It was easy to spot the headlines last week at the NFL owners meetings: Overtime and the Donovan McNabb trade saga. We've covered both relatively thoroughly here on this blog, so in lieu of a weekend mailbag, I'd like to take a look at a less alluring development that plenty of coaches nevertheless think will have a big impact on the game next season.
You might have heard the basics: The league has moved the position of the umpire from about five yards behind the defensive line to about 12 yards deep in the offensive backfield. Final details have yet to be worked out, but it's expected the umpire and referee essentially will flank the quarterback pocket. (I know this because Minnesota coach Brad Childress excitedly drew me a diagram on the final day of the meetings.)
The motivating factor is preserving the health of umpires, who were knocked down more than 100 times in 2009. But I spoke with two NFC North coaches about the change, Childress and Green Bay's Mike McCarthy, and both believe it will help the passing game and perhaps offer quarterbacks better protection as well.
"It's a great change," McCarthy said.
My first reaction was that teams will lose the opportunity to run pick plays using the umpire, which we all know happened regularly.
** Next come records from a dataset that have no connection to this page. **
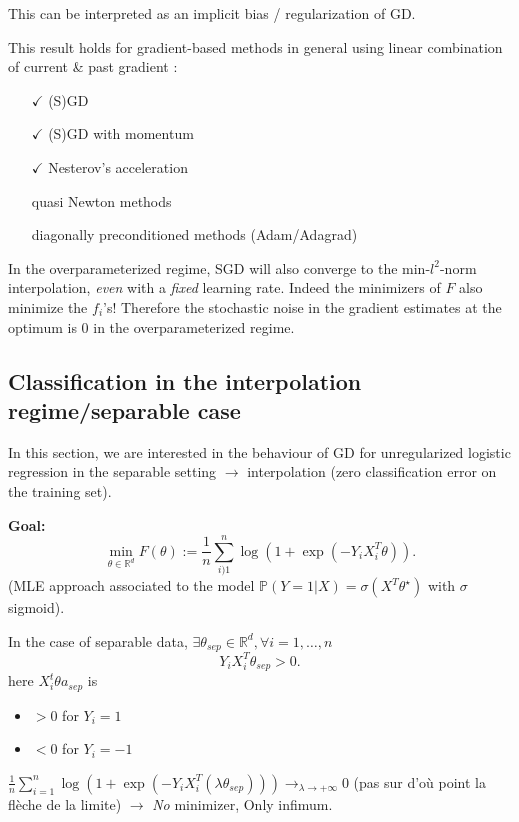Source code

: This can be interpreted as an implicit bias / regularization of GD.
\begin{note}[]
    This result holds for gradient-based methods in general using linear combination of current \& past gradient : 
    \begin{itemize}
        \item[$\checkmark$] (S)GD
        \item[$\checkmark$] (S)GD with momentum
        \item[$\checkmark$] Nesterov's acceleration
        \item[\texttimes] quasi Newton methods
        \item[\texttimes] diagonally preconditioned methods (Adam/Adagrad)
    \end{itemize}
\end{note}
\begin{note}[]
    In the overparameterized regime, SGD will also converge to the min-$ l^2 $-norm interpolation, \textit{even} with a \textit{fixed} learning rate. Indeed the minimizers of $ F $ also minimize the $ f_i $'s! Therefore the stochastic noise in the gradient estimates at the optimum is $ 0 $ in the overparameterized regime.
\end{note}

\subsection{Classification in the interpolation regime/separable case}
In this section, we are interested in the behaviour of GD for unregularized logistic regression in the separable setting $\rightarrow$ interpolation (zero classification error on the training set). 

\textbf{Goal:} 
\[
    \min _{\theta \in \mathbb{R}^d} F(\theta ) := \frac{1}{n} \sum_{i)1}^{n} \log (1 + \exp (-Y_i X_i ^T \theta )) 
.\]
(MLE approach associated to the model $ \mathbb{P}(Y=1 | X) = \sigma (X^T \theta ^\star ) $ with $ \sigma  $ sigmoid).

In the case of separable data, $ \exists \theta _{sep} \in \mathbb{R}^d, \forall i = 1, \dots, n$ 
\[
    Y_i X_i^T \theta _{sep} > 0
.\]
here $ X_i^t \theta a_{sep} $ is \begin{itemize}
    \item $ > 0 $ for $ Y_i = 1 $
    \item $ < 0 $ for $ Y_i = -1 $
\end{itemize}
$ \frac{1}{n } \sum_{i=1}^{n }\log (1 + \exp (- Y_i X_i ^T (\lambda \theta _{sep}))) \to _{\lambda \to +\infty } 0 $ (pas sur d'où point la flèche de la limite) $\rightarrow$ \textit{No} minimizer, Only infimum.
But as Childress pointed out, "that area will be wide open now." Think of it like the end of a highway traffic jam caused by a lane closure. As soon as the lane opens, everyone starts flying. Receivers will be able to sprint through routes without worrying about colliding with the referee.
"That's a big deal to the passing game," Childress said. I asked him if it was a bigger deal than losing pick plays. "I think it is," Childress said. "Definitely."
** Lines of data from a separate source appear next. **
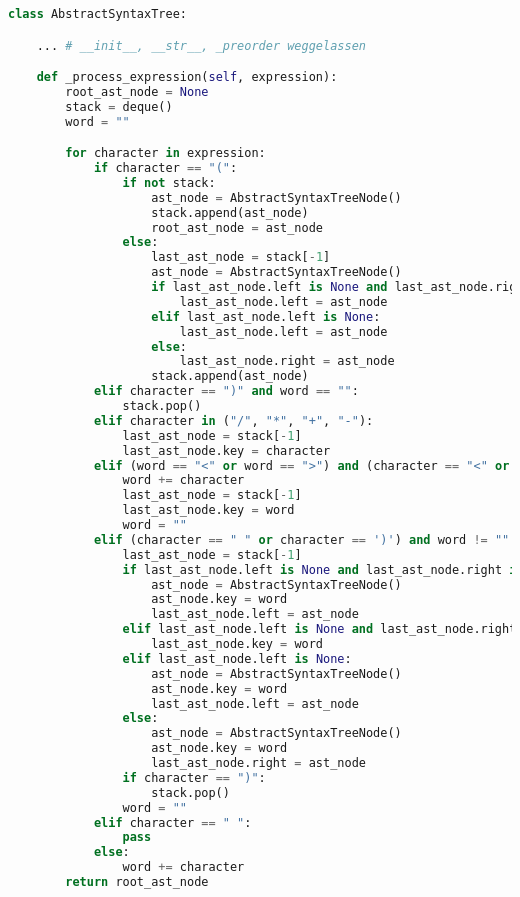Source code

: \begin{lstlisting}[language=Python, caption=Klasse \textit{AbstractSyntaxTree}]
class AbstractSyntaxTree:

    ... # __init__, __str__, _preorder weggelassen 

    def _process_expression(self, expression):
        root_ast_node = None
        stack = deque()
        word = ""

        for character in expression:
            if character == "(":
                if not stack:
                    ast_node = AbstractSyntaxTreeNode()
                    stack.append(ast_node)
                    root_ast_node = ast_node
                else:
                    last_ast_node = stack[-1]
                    ast_node = AbstractSyntaxTreeNode()
                    if last_ast_node.left is None and last_ast_node.right is None:
                        last_ast_node.left = ast_node
                    elif last_ast_node.left is None:
                        last_ast_node.left = ast_node
                    else:
                        last_ast_node.right = ast_node
                    stack.append(ast_node)
            elif character == ")" and word == "":
                stack.pop()
            elif character in ("/", "*", "+", "-"):
                last_ast_node = stack[-1]
                last_ast_node.key = character
            elif (word == "<" or word == ">") and (character == "<" or character == ">"):
                word += character
                last_ast_node = stack[-1]
                last_ast_node.key = word
                word = ""
            elif (character == " " or character == ')') and word != "":
                last_ast_node = stack[-1]
                if last_ast_node.left is None and last_ast_node.right is None and not last_ast_node.key == "":
                    ast_node = AbstractSyntaxTreeNode()
                    ast_node.key = word
                    last_ast_node.left = ast_node
                elif last_ast_node.left is None and last_ast_node.right is None:
                    last_ast_node.key = word
                elif last_ast_node.left is None:
                    ast_node = AbstractSyntaxTreeNode()
                    ast_node.key = word
                    last_ast_node.left = ast_node
                else:
                    ast_node = AbstractSyntaxTreeNode()
                    ast_node.key = word
                    last_ast_node.right = ast_node
                if character == ")":
                    stack.pop()
                word = ""
            elif character == " ":
                pass
            else:
                word += character
        return root_ast_node
\end{lstlisting}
Among other things, it will remove a stationary object from a quarterback's vision. McCarthy noted that that plenty of incomplete passes over the years have resulted from quarterbacks trying to throw around or over the umpire.
"You have to coach your quarterback," McCarthy said. "I've seen [Joe] Montana hit the guy right in the nose with the ball. You've got to play like he's not there because I've also seen quarterbacks miss the throw or get hit."
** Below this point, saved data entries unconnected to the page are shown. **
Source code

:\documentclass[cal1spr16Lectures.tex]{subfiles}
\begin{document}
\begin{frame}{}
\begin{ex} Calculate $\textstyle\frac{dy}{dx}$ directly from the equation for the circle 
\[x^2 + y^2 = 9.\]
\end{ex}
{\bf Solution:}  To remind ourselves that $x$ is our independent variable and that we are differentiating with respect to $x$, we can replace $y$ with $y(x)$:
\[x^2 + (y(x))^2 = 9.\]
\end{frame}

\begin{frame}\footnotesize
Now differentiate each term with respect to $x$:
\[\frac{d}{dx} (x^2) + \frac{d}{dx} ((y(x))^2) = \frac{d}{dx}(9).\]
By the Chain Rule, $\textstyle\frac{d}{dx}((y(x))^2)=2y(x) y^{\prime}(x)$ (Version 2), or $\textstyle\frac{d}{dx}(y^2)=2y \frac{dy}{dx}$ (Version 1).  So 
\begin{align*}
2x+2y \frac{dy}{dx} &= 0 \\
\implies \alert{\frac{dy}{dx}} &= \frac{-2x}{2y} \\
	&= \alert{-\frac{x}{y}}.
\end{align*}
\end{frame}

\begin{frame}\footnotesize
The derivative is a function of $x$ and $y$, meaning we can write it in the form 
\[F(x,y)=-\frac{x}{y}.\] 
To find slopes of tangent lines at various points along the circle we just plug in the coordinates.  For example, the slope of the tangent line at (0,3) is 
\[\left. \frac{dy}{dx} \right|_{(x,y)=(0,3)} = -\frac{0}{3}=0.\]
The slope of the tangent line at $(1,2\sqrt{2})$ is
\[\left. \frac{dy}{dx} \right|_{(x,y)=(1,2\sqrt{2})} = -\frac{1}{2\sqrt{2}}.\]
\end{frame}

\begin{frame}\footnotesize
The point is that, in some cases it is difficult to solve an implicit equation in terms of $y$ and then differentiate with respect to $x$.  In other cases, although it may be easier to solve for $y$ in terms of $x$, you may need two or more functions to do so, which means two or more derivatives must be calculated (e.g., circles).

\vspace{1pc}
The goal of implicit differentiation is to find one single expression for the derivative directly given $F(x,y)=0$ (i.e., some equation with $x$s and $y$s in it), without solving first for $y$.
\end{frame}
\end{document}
Logic suggests at least three additional consequences of having two officials in the backfield:
More offensive holding penalties
Less defensive holding penalties (when a defensive lineman holds an offensive lineman to prevent him from pulling)
Even closer scrutiny of contact with quarterbacks
You might not be able to stomach many more roughing-the-passer penalties. But the Packers, for one, finished the 2009 season convinced that officials missed a number of additional instances involving quarterback Aaron Rodgers. Two came during their overtime playoff loss at Arizona. One was a blow to Rodgers' head, while another featured contact with his facemask on the final play of the game.
(Related aside: During a conversation about the new overtime rule with Green Bay general manager Ted Thompson, I noted it wouldn't have helped the Packers in the game. The Packers got the first possession of the extra period, after all. Thompson's humorous response: "I'm not going to say anything about that." Then he coughed and interjected: "Personal fouls.")
One detail I'm not certain of is where the umpire and referee will be assigned to look during most plays. They won't just scan the backfield for infractions, so it's not clear if there will be more eyes on the quarterback. But McCarthy believes the umpire's new proximity couldn't hurt.
"I think it definitely would have helped [against Arizona]," McCarthy said. "Our quarterback, I think, definitely could be protected more than he was last year [by officials]. There were a number of times that he was hit and penalties weren't called and fines probably followed."
Let's all agree to monitor this development when the season begins in a mere six months. All right! We have our first weekly feature of 2010!